Batch API Rate Limits

The Batch API is designed for asynchronous jobs that do not need an immediate response. It uses a separate rate-limit pool from standard synchronous requests.

Batch limits include:

Batch limitCurrent behavior
Requests per batchUp to 50,000 requests in one batch
Batch input file sizeUp to 200 MB
Batch creation rateUp to 2,000 batches per hour
Enqueued prompt tokensModel-specific queue limit shown in the Platform settings
Completion windowBatch jobs are designed around a 24-hour processing window

Use the Batch API for evaluations, classification jobs, embedding jobs, backfills, data cleanup, and other work that can wait. Do not use Batch API for chatbots, live assistants, realtime tools, or user-facing requests that need immediate answers.

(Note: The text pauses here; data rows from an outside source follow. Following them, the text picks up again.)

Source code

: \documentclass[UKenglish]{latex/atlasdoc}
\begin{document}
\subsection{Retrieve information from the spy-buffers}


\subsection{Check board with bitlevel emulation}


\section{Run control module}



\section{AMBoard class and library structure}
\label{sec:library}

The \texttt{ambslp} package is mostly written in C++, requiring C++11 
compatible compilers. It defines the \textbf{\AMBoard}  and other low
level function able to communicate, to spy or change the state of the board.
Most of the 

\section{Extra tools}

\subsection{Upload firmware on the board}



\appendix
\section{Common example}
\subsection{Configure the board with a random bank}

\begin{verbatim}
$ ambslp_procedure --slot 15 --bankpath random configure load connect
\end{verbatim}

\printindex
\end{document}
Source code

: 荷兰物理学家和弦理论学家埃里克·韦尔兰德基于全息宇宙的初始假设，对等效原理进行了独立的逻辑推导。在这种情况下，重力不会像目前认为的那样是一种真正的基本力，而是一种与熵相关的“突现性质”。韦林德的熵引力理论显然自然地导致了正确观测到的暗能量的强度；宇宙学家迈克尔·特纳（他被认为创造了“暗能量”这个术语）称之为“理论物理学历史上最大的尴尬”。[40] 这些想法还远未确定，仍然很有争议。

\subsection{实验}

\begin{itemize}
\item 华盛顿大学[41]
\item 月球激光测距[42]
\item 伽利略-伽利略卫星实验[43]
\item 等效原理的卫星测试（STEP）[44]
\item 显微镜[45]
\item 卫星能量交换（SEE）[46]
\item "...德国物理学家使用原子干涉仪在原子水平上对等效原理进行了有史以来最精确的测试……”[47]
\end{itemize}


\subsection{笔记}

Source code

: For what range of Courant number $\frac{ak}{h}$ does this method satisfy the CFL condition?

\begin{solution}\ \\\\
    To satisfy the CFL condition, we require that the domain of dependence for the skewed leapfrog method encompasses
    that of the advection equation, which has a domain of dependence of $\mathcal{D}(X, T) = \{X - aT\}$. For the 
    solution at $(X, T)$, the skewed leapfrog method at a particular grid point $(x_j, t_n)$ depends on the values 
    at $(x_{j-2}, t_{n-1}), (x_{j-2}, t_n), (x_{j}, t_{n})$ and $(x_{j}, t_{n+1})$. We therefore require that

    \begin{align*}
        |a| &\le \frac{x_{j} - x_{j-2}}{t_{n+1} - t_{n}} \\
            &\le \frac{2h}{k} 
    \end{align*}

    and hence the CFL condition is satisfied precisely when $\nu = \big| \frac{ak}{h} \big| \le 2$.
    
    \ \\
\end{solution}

Why You Can Get 429 Errors Below the Published Limit

Some rate limits are enforced over shorter windows than one full minute. This means a limit such as 60,000 requests per minute may behave like a smaller per-second allowance during bursts.

You can also trigger 429 errors when your max_completion_tokens is too high. OpenAI can estimate token usage from your prompt plus your requested completion budget. If you ask for a much larger completion than you usually need, your request may reserve more token capacity than the final answer uses.

Common reasons for surprise 429 errors include:

  • Too many requests sent at the same time.
  • A traffic spike exceeded a short internal window.
  • max_completion_tokens was set far above the needed response size.
  • Several models shared the same rate-limit pool.
  • Batch jobs filled the model’s queued-token limit.
  • The API key used a different organization than expected.
  • The project had a lower limit than the organization.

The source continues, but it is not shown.